11. REDELIVERY. (a) Return Election. If applicable per the terms of the Lease Documents, not less than ninety (90) days and not more than one hundred eighty (180) days prior to the expiration of the Lease Term with respect to Equipment, Lessee shall provide written notice to Lessor of Lessee’s intent to return such Equipment to Lessor upon the expiration of such Lease Term. IF LESSEE FAILS TO PROVIDE THE FOREGOING NOTICE IN A TIMELY MANNER, THE LEASE TERM WITH RESPECT TO SUCH EQUIPMENT AUTOMATICALLY SHALL BE DEEMED TO HAVE BEEN EXTENDED, WHICH EXTENSION SHALL CONTINUE UNTIL NINETY (90) DAYS AFTER THE DATE ON WHICH LESSEE PROVIDES THE REQUIRED NOTICE, DURING WHICH EXTENSION PERIOD LESSEE SHALL CONTINUE TO PAY TO LESSOR PER DIEM RENT AT THE LAST PREVAILING BASIC OR RENEWAL RENT (AS APPLICABLE) UNDER THE APPLICABLE LEASE SCHEDULE; provided, however that Lessor may elect to terminate such extension at any time upon ten (10) days written notice to Lessee.
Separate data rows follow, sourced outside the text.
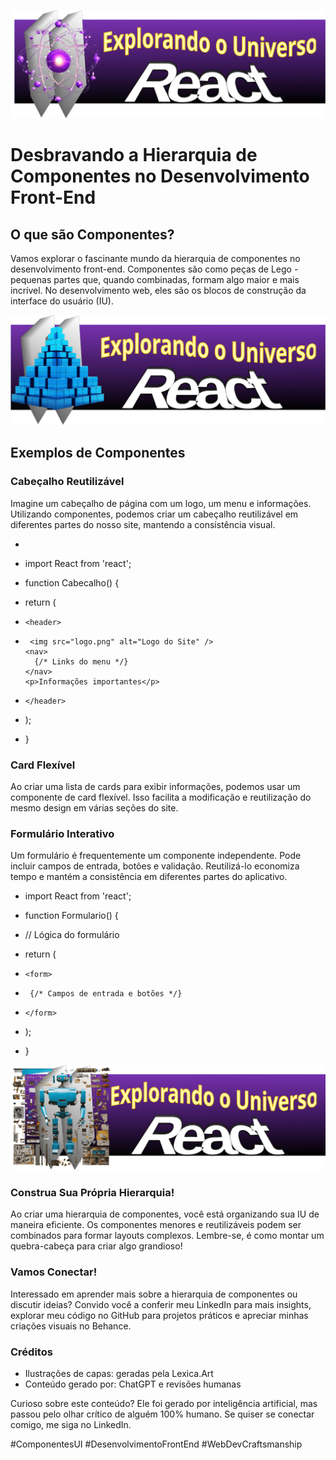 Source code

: ![Alt text](image-1.png)
# Desbravando a Hierarquia de Componentes no Desenvolvimento Front-End

## O que são Componentes?

Vamos explorar o fascinante mundo da hierarquia de componentes no desenvolvimento front-end. Componentes são como peças de Lego - pequenas partes que, quando combinadas, formam algo maior e mais incrível. No desenvolvimento web, eles são os blocos de construção da interface do usuário (IU).

![Alt text](image-2.png)
## Exemplos de Componentes

### Cabeçalho Reutilizável
Imagine um cabeçalho de página com um logo, um menu e informações. Utilizando componentes, podemos criar um cabeçalho reutilizável em diferentes partes do nosso site, mantendo a consistência visual.

-
- import React from 'react';

- function Cabecalho() {
-  return (
-     <header>
-      <img src="logo.png" alt="Logo do Site" />
      <nav>
        {/* Links do menu */}
      </nav>
      <p>Informações importantes</p>
-     </header>
-  );
- }


### Card Flexível
Ao criar uma lista de cards para exibir informações, podemos usar um componente de card flexível. Isso facilita a modificação e reutilização do mesmo design em várias seções do site.

### Formulário Interativo
Um formulário é frequentemente um componente independente. Pode incluir campos de entrada, botões e validação. Reutilizá-lo economiza tempo e mantém a consistência em diferentes partes do aplicativo.

- import React from 'react';

- function Formulario() {
-  // Lógica do formulário
-  return (
-     <form>
-      {/* Campos de entrada e botões */}
-     </form>
-  );
- }

![Alt text](image.png)
### Construa Sua Própria Hierarquia!
Ao criar uma hierarquia de componentes, você está organizando sua IU de maneira eficiente. Os componentes menores e reutilizáveis podem ser combinados para formar layouts complexos. Lembre-se, é como montar um quebra-cabeça para criar algo grandioso!

### Vamos Conectar!
Interessado em aprender mais sobre a hierarquia de componentes ou discutir ideias? Convido você a conferir meu LinkedIn para mais insights, explorar meu código no GitHub para projetos práticos e apreciar minhas criações visuais no Behance.

### Créditos
- Ilustrações de capas: geradas pela Lexica.Art
- Conteúdo gerado por: ChatGPT e revisões humanas

Curioso sobre este conteúdo? Ele foi gerado por inteligência artificial, mas passou pelo olhar crítico de alguém 100% humano. Se quiser se conectar comigo, me siga no LinkedIn.

#ComponentesUI #DesenvolvimentoFrontEnd #WebDevCraftsmanship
During such extension period, the terms and conditions of the subject Lease shall continue to apply; provided, however, that, for the avoidance of doubt, during such extended period of the Lease Term, the Stipulated Loss Value of such Equipment shall be deemed to be equal to the Stipulated Loss Value of the Equipment determined as of the last Payment Date during the applicable Lease Term (not taking into consideration the extension described in this Section), and the applicable percentage factor shall be the last percentage factor set forth in the Lease Schedule covering such Equipment.
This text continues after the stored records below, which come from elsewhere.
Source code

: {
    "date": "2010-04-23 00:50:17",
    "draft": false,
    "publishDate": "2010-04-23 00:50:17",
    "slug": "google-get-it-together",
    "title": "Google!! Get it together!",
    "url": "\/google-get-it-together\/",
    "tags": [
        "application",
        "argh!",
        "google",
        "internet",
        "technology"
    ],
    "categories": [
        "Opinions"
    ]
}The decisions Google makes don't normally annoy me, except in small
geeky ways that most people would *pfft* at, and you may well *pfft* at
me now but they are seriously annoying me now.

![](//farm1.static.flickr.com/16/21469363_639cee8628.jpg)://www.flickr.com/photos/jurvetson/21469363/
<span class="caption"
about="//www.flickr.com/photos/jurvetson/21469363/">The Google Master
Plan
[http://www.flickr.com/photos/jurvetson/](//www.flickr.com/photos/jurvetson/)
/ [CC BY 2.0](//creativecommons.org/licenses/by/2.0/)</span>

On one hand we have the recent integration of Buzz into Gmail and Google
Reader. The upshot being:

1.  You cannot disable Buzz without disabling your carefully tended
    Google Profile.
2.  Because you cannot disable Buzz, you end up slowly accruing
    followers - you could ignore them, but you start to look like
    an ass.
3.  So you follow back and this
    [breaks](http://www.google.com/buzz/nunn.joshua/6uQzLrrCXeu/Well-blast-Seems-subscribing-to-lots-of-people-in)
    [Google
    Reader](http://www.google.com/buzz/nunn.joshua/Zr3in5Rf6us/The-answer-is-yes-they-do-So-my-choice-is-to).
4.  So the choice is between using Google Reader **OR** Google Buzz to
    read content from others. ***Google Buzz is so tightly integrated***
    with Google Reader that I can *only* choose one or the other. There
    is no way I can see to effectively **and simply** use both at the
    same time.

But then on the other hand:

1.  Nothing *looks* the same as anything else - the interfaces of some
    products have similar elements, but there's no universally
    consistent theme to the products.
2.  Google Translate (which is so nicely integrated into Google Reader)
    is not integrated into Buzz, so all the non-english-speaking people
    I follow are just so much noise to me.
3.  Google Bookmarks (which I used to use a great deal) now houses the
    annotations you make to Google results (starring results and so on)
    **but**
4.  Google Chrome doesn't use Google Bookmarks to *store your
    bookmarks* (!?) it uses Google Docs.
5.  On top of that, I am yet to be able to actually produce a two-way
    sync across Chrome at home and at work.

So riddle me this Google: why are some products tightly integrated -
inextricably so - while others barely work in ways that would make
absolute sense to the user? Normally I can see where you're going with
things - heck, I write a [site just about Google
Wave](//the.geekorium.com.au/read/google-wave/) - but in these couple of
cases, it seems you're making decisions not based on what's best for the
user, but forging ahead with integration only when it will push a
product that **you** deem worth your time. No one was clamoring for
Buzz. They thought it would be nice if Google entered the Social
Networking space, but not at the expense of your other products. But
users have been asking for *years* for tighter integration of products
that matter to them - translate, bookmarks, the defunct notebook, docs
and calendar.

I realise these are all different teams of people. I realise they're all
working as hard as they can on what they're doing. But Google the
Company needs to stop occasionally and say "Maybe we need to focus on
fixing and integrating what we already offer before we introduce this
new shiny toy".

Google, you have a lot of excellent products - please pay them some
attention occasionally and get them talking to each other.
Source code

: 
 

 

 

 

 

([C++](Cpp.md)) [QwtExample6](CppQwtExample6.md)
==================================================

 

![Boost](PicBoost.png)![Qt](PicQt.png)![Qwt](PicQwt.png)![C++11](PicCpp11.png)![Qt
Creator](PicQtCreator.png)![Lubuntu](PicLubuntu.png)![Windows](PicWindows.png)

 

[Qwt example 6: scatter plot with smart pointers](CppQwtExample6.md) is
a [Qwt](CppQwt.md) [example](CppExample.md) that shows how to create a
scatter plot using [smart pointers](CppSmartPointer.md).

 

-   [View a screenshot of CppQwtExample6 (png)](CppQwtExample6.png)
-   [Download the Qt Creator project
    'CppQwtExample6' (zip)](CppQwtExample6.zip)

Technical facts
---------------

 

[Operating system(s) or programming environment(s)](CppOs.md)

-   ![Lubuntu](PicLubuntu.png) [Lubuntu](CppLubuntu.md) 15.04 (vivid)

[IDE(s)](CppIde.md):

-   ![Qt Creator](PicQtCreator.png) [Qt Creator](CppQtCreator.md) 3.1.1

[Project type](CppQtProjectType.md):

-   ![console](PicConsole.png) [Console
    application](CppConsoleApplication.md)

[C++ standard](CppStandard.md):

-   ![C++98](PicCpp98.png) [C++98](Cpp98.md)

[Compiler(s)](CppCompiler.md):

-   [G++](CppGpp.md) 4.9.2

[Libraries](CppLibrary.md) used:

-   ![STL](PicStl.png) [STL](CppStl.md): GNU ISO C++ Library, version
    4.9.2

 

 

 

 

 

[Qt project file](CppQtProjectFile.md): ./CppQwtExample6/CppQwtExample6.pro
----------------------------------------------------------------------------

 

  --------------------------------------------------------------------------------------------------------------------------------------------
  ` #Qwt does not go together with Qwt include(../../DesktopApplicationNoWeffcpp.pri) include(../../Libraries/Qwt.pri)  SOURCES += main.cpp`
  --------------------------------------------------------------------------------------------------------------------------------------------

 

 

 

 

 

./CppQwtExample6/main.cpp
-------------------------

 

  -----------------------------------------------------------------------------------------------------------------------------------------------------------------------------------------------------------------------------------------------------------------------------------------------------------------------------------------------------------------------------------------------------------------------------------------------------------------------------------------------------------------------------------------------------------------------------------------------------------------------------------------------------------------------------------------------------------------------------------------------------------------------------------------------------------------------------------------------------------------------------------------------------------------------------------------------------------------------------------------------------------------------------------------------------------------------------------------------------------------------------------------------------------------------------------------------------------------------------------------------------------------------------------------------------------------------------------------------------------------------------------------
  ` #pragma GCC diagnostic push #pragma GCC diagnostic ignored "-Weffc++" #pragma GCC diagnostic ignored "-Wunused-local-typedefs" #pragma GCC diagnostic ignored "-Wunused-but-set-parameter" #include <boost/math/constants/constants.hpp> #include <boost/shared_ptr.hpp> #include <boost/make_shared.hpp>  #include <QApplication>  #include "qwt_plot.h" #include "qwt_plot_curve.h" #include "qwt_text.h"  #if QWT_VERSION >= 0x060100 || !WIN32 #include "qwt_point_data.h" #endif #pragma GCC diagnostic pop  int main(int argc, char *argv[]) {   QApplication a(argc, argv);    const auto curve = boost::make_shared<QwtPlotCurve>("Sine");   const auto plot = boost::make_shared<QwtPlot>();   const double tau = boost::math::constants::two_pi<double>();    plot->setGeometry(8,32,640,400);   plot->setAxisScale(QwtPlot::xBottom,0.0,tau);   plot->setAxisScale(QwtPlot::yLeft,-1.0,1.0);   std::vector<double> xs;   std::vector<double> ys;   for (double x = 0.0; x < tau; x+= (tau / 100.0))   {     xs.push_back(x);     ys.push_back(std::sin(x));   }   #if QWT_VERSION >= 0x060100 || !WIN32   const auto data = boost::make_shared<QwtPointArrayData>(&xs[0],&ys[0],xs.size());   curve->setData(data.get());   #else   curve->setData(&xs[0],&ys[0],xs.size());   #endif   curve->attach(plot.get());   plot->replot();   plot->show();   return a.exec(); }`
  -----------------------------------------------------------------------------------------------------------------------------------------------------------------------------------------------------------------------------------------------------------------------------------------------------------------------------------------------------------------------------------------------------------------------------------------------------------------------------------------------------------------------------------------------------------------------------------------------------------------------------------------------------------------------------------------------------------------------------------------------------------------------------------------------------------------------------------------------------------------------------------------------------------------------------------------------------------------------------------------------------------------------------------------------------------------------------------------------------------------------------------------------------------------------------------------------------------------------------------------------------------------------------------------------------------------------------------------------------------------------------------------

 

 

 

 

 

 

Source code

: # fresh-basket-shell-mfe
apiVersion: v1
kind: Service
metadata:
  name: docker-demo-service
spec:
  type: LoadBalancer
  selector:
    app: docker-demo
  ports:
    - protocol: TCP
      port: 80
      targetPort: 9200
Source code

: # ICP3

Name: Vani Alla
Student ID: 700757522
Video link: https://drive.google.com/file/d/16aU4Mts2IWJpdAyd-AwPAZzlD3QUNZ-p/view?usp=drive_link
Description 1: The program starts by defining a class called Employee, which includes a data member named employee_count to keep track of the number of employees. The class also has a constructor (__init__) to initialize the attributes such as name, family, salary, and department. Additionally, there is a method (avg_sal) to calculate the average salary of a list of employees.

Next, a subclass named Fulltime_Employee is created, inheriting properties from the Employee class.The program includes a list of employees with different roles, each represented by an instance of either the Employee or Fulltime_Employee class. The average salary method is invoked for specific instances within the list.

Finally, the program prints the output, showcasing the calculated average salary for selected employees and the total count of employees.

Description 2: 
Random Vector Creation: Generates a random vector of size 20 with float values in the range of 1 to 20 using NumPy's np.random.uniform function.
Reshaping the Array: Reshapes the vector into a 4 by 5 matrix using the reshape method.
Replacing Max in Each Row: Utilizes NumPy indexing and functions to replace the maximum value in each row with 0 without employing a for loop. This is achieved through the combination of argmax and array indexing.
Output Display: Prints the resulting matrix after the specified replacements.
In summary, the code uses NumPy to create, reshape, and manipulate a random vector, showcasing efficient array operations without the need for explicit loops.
(b) Return Conditions. If applicable per the terms of the Lease Documents, upon the expiration or earlier cancellation or termination of the Lease Term with respect to Equipment, Lessee shall (1) return such Equipment to Lessor or Lessor’s designee free and clear of all Liens whatsoever, to such place(s) within the continental United States as Lessor shall designate, (2) provide, at Lessee’s expense, transit insurance for the redelivery period in an amount equal to the replacement value of such Equipment and Lessor shall be named as the loss payee on all such policies of insurance, (3) cause: (A) the Supplier’s representative or other qualified person acceptable to Lessor to de-install such Equipment in accordance with the Supplier’s specifications (as applicable) and pack such Equipment properly and in accordance with the Supplier’s recommendations (as applicable); and (B) such Equipment to be transported in a manner consistent with the Supplier’s recommendations and practices (as applicable); and (C) such Equipment to be in the same condition as when delivered to Lessee under the related Lease Schedule, ordinary wear and tear excepted and otherwise in the condition (and to comply with) the terms of the subject Lease. Lessee shall be responsible for the cost of all repairs, alterations, inspections, appraisals, storage charges, insurance costs, demonstration costs and other related costs necessary to cause such Equipment to be in full compliance with the terms of the subject Lease.
(c) Delivery of Records. If requested by Lessor, Lessee shall also promptly deliver to Lessor all Records related to such Equipment. All manuals or other documents delivered to Lessor that are subject to periodic revision shall be fully up-to-date and current to the latest revision standard of any particular manual or document. In the event any such Records are missing or incomplete, Lessor shall have the right to cause the same to be reconstructed at Lessee’s expense.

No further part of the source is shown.